▶ DIRECTIONS
Search the entries below for the word "common", then copy each line in which it is found.

▼

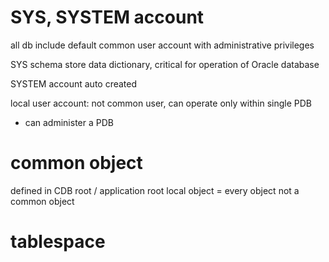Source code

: # SYS, SYSTEM account
all db include default common user account with administrative privileges

SYS schema store data dictionary, critical for operation of Oracle database

SYSTEM account auto created

local user account: not common user, can operate only within single PDB
  - can administer a PDB

# common object
defined in CDB root / application root
local object = every object not a common object


# tablespace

▲

▶ RESULT FOR THIS TASK
all db include default common user account with administrative privileges
local user account: not common user, can operate only within single PDB
# common object
local object = every object not a common object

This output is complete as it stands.